Educação: a 'lógica' da economia de Cabral
Será apreciado pelo plenário da Assembleia Legislativa do Rio (Alerj) nesta quarta-feira (10) o polêmico Projeto de Lei 2055/2013, de autoria do Executivo, que visa preencher com funcionários terceirizados os cargos de servente, vigia, zelador e merendeira na rede estadual de educação.
Como justificativa, o governador Sérgio Cabral afirma aos deputados que "a contratação das atividades em comento junto à iniciativa privada mostra-se mais vantajosa para a Administração Pública", ilustrando a ideia de que o serviço seria feito de forma mais barata e eficiente por empresas privadas.

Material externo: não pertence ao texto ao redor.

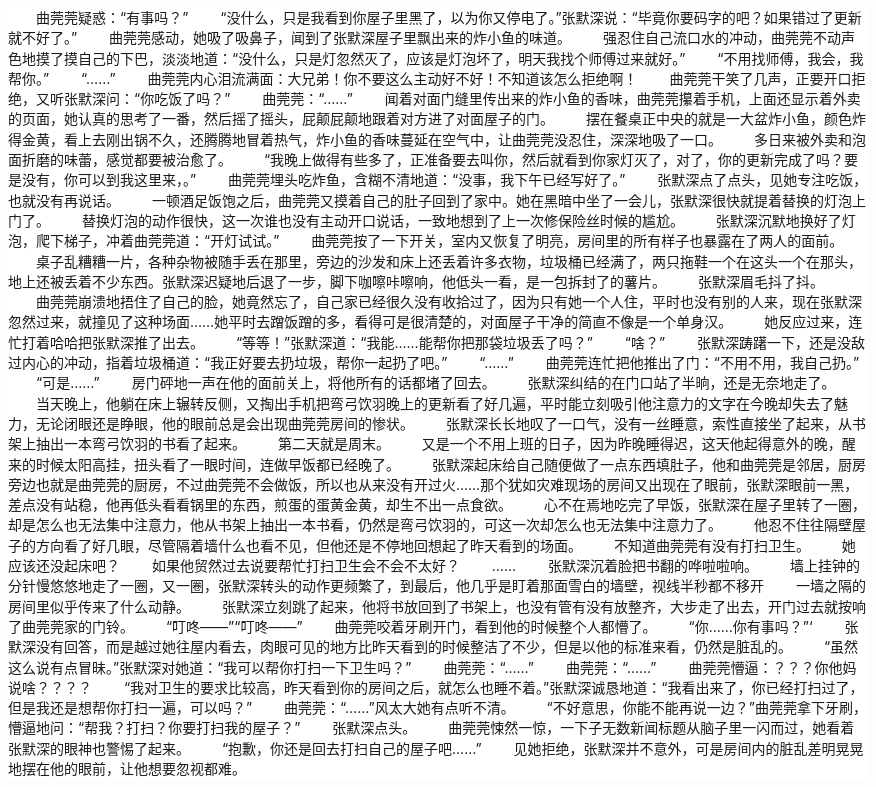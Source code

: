 　　曲莞莞疑惑：“有事吗？”
　　“没什么，只是我看到你屋子里黑了，以为你又停电了。”张默深说：“毕竟你要码字的吧？如果错过了更新就不好了。”
　　曲莞莞感动，她吸了吸鼻子，闻到了张默深屋子里飘出来的炸小鱼的味道。
　　强忍住自己流口水的冲动，曲莞莞不动声色地摸了摸自己的下巴，淡淡地道：“没什么，只是灯忽然灭了，应该是灯泡坏了，明天我找个师傅过来就好。”
　　“不用找师傅，我会，我帮你。”
　　“……”
　　曲莞莞内心泪流满面：大兄弟！你不要这么主动好不好！不知道该怎么拒绝啊！
　　曲莞莞干笑了几声，正要开口拒绝，又听张默深问：“你吃饭了吗？”
　　曲莞莞：“……”
　　闻着对面门缝里传出来的炸小鱼的香味，曲莞莞攥着手机，上面还显示着外卖的页面，她认真的思考了一番，然后摇了摇头，屁颠屁颠地跟着对方进了对面屋子的门。
　　摆在餐桌正中央的就是一大盆炸小鱼，颜色炸得金黄，看上去刚出锅不久，还腾腾地冒着热气，炸小鱼的香味蔓延在空气中，让曲莞莞没忍住，深深地吸了一口。
　　多日来被外卖和泡面折磨的味蕾，感觉都要被治愈了。
　　“我晚上做得有些多了，正准备要去叫你，然后就看到你家灯灭了，对了，你的更新完成了吗？要是没有，你可以到我这里来，。”
　　曲莞莞埋头吃炸鱼，含糊不清地道：“没事，我下午已经写好了。”
　　张默深点了点头，见她专注吃饭，也就没有再说话。
　　一顿酒足饭饱之后，曲莞莞又摸着自己的肚子回到了家中。她在黑暗中坐了一会儿，张默深很快就提着替换的灯泡上门了。
　　替换灯泡的动作很快，这一次谁也没有主动开口说话，一致地想到了上一次修保险丝时候的尴尬。
　　张默深沉默地换好了灯泡，爬下梯子，冲着曲莞莞道：“开灯试试。”
　　曲莞莞按了一下开关，室内又恢复了明亮，房间里的所有样子也暴露在了两人的面前。
　　桌子乱糟糟一片，各种杂物被随手丢在那里，旁边的沙发和床上还丢着许多衣物，垃圾桶已经满了，两只拖鞋一个在这头一个在那头，地上还被丢着不少东西。张默深迟疑地后退了一步，脚下咖嚓咔嚓响，他低头一看，是一包拆封了的薯片。
　　张默深眉毛抖了抖。
　　曲莞莞崩溃地捂住了自己的脸，她竟然忘了，自己家已经很久没有收拾过了，因为只有她一个人住，平时也没有别的人来，现在张默深忽然过来，就撞见了这种场面……她平时去蹭饭蹭的多，看得可是很清楚的，对面屋子干净的简直不像是一个单身汉。
　　她反应过来，连忙打着哈哈把张默深推了出去。
　　“等等！”张默深道：“我能……能帮你把那袋垃圾丢了吗？”
　　“啥？”
　　张默深踌躇一下，还是没敌过内心的冲动，指着垃圾桶道：“我正好要去扔垃圾，帮你一起扔了吧。”
　　“……”
　　曲莞莞连忙把他推出了门：“不用不用，我自己扔。”
　　“可是……”
　　房门砰地一声在他的面前关上，将他所有的话都堵了回去。
　　张默深纠结的在门口站了半晌，还是无奈地走了。
　　当天晚上，他躺在床上辗转反侧，又掏出手机把弯弓饮羽晚上的更新看了好几遍，平时能立刻吸引他注意力的文字在今晚却失去了魅力，无论闭眼还是睁眼，他的眼前总是会出现曲莞莞房间的惨状。
　　张默深长长地叹了一口气，没有一丝睡意，索性直接坐了起来，从书架上抽出一本弯弓饮羽的书看了起来。
　　第二天就是周末。
　　又是一个不用上班的日子，因为昨晚睡得迟，这天他起得意外的晚，醒来的时候太阳高挂，扭头看了一眼时间，连做早饭都已经晚了。
　　张默深起床给自己随便做了一点东西填肚子，他和曲莞莞是邻居，厨房旁边也就是曲莞莞的厨房，不过曲莞莞不会做饭，所以也从来没有开过火……那个犹如灾难现场的房间又出现在了眼前，张默深眼前一黑，差点没有站稳，他再低头看看锅里的东西，煎蛋的蛋黄金黄，却生不出一点食欲。
　　心不在焉地吃完了早饭，张默深在屋子里转了一圈，却是怎么也无法集中注意力，他从书架上抽出一本书看，仍然是弯弓饮羽的，可这一次却怎么也无法集中注意力了。
　　他忍不住往隔壁屋子的方向看了好几眼，尽管隔着墙什么也看不见，但他还是不停地回想起了昨天看到的场面。
　　不知道曲莞莞有没有打扫卫生。
　　她应该还没起床吧？
　　如果他贸然过去说要帮忙打扫卫生会不会不太好？
　　……
　　张默深沉着脸把书翻的哗啦啦响。
　　墙上挂钟的分针慢悠悠地走了一圈，又一圈，张默深转头的动作更频繁了，到最后，他几乎是盯着那面雪白的墙壁，视线半秒都不移开
　　一墙之隔的房间里似乎传来了什么动静。
　　张默深立刻跳了起来，他将书放回到了书架上，也没有管有没有放整齐，大步走了出去，开门过去就按响了曲莞莞家的门铃。
　　“叮咚——”“叮咚——”
　　曲莞莞咬着牙刷开门，看到他的时候整个人都懵了。
　　“你……你有事吗？”‘
　　张默深没有回答，而是越过她往屋内看去，肉眼可见的地方比昨天看到的时候整洁了不少，但是以他的标准来看，仍然是脏乱的。
　　“虽然这么说有点冒昧。”张默深对她道：“我可以帮你打扫一下卫生吗？”
　　曲莞莞：“……”
　　曲莞莞：“……”
　　曲莞莞懵逼：？？？你他妈说啥？？？？
　　“我对卫生的要求比较高，昨天看到你的房间之后，就怎么也睡不着。”张默深诚恳地道：“我看出来了，你已经打扫过了，但是我还是想帮你打扫一遍，可以吗？”
　　曲莞莞：“……”风太大她有点听不清。
　　“不好意思，你能不能再说一边？”曲莞莞拿下牙刷，懵逼地问：“帮我？打扫？你要打扫我的屋子？”
　　张默深点头。
　　曲莞莞悚然一惊，一下子无数新闻标题从脑子里一闪而过，她看着张默深的眼神也警惕了起来。
　　“抱歉，你还是回去打扫自己的屋子吧……”
　　见她拒绝，张默深并不意外，可是房间内的脏乱差明晃晃地摆在他的眼前，让他想要忽视都难。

O problema é que nem os parlamentares, nem a sociedade civil jamais viu qualquer estudo do governo do estado que comprove a suposta economia. Para o deputado estadual Comte Bittencourt (PPS-RJ), presidente da Comissão de Educação da casa, o governador prevê uma economia com a previdência social, mas o custo imediato da medida é maior do que o que existe atualmente. No entanto, para ele a questão econômica pouco importa, visto que a medida é "um retrocesso na educação do Rio de Janeiro":
"Tratar o pessoal de apoio como aquilo que pode ser terceirizado e portanto não cria vínculos é um equívoco quando se fala de educação. Todos eles têm, além de suas atividades, um compromisso com a política pedagógica da escola. O princípio econômico não pode se sobrepor ao educacional", afirma o parlamentar, que é contra a medida.